---------- EXTRACTED MATERIAL

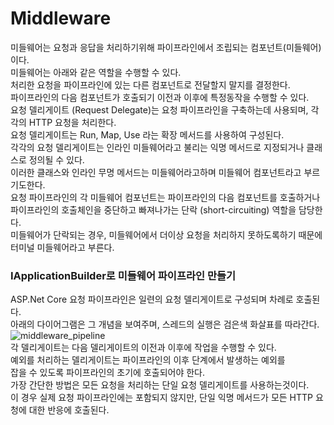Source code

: # Middleware

미들웨어는 요청과 응답을 처리하기위해 파이프라인에서 조립되는 컴포넌트(미들웨어)이다.  
미들웨어는 아래와 같은 역할을 수행할 수 있다.  
처리한 요청을 파이프라인에 있는 다른 컴포넌트로 전달할지 말지를 결정한다.  
파이프라인의 다음 컴포넌트가 호출되기 이전과 이후에 특정동작을 수행할 수 있다.  
요청 델리게이트 (Request Delegate)는 요청 파이프라인을 구축하는데 사용되며, 각각의 HTTP 요청을 처리한다.  
요청 델리게이트는 Run, Map, Use 라는 확장 메서드를 사용하여 구성된다.  
각각의 요청 델리게이트는 인라인 미들웨어라고 불리는 익명 메서드로 지정되거나 클래스로 정의될 수 있다.  
이러한 클래스와 인라인 무명 메서드는 미들웨어라고하며 미들웨어 컴포넌트라고 부르기도한다.  
요청 파이프라인의 각 미들웨어 컴포넌트는 파이프라인의 다음 컴포넌트를 호출하거나  
파이프라인의 호출체인을 중단하고 빠져나가는 단락 (short-circuiting) 역할을 담당한다.  
미들웨어가 단락되는 경우, 미들웨어에서 더이상 요청을 처리하지 못하도록하기 때문에 터미널 미들웨어라고 부른다.  

### IApplicationBuilder로 미들웨어 파이프라인 만들기

ASP.Net Core 요청 파이프라인은 일련의 요청 델리게이트로 구성되며 차례로 호출된다.  
아래의 다이어그램은 그 개념을 보여주며, 스레드의 실행은 검은색 화살표를 따라간다.  
![middleware_pipeline](https://docs.microsoft.com/ko-kr/aspnet/core/fundamentals/middleware/index/_static/request-delegate-pipeline.png?view=aspnetcore-3.1)  
각 델리게이트는 다음 델리게이트의 이전과 이후에 작업을 수행할 수 있다.  
예외를 처리하는 델리게이트는 파이프라인의 이후 단계에서 발생하는 예외를  
잡을 수 있도록 파이프라인의 초기에 호출되어야 한다.  
가장 간단한 방법은 모든 요청을 처리하는 단일 요청 델리게이트를 사용하는것이다.  
이 경우 실제 요청 파이프라인에는 포함되지 않지만, 단일 익명 메서드가 모든 HTTP 요청에 대한 반응에 호출된다.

--------------------

GOAL OF THE EXERCISE — A faithful copy is needed: reproduce all of the data above, leaving the pictures out.

OUTPUT —
Source code

: # Middleware

미들웨어는 요청과 응답을 처리하기위해 파이프라인에서 조립되는 컴포넌트(미들웨어)이다.  
미들웨어는 아래와 같은 역할을 수행할 수 있다.  
처리한 요청을 파이프라인에 있는 다른 컴포넌트로 전달할지 말지를 결정한다.  
파이프라인의 다음 컴포넌트가 호출되기 이전과 이후에 특정동작을 수행할 수 있다.  
요청 델리게이트 (Request Delegate)는 요청 파이프라인을 구축하는데 사용되며, 각각의 HTTP 요청을 처리한다.  
요청 델리게이트는 Run, Map, Use 라는 확장 메서드를 사용하여 구성된다.  
각각의 요청 델리게이트는 인라인 미들웨어라고 불리는 익명 메서드로 지정되거나 클래스로 정의될 수 있다.  
이러한 클래스와 인라인 무명 메서드는 미들웨어라고하며 미들웨어 컴포넌트라고 부르기도한다.  
요청 파이프라인의 각 미들웨어 컴포넌트는 파이프라인의 다음 컴포넌트를 호출하거나  
파이프라인의 호출체인을 중단하고 빠져나가는 단락 (short-circuiting) 역할을 담당한다.  
미들웨어가 단락되는 경우, 미들웨어에서 더이상 요청을 처리하지 못하도록하기 때문에 터미널 미들웨어라고 부른다.  

### IApplicationBuilder로 미들웨어 파이프라인 만들기

ASP.Net Core 요청 파이프라인은 일련의 요청 델리게이트로 구성되며 차례로 호출된다.  
아래의 다이어그램은 그 개념을 보여주며, 스레드의 실행은 검은색 화살표를 따라간다.  
![middleware_pipeline](https://docs.microsoft.com/ko-kr/aspnet/core/fundamentals/middleware/index/_static/request-delegate-pipeline.png?view=aspnetcore-3.1)  
각 델리게이트는 다음 델리게이트의 이전과 이후에 작업을 수행할 수 있다.  
예외를 처리하는 델리게이트는 파이프라인의 이후 단계에서 발생하는 예외를  
잡을 수 있도록 파이프라인의 초기에 호출되어야 한다.  
가장 간단한 방법은 모든 요청을 처리하는 단일 요청 델리게이트를 사용하는것이다.  
이 경우 실제 요청 파이프라인에는 포함되지 않지만, 단일 익명 메서드가 모든 HTTP 요청에 대한 반응에 호출된다.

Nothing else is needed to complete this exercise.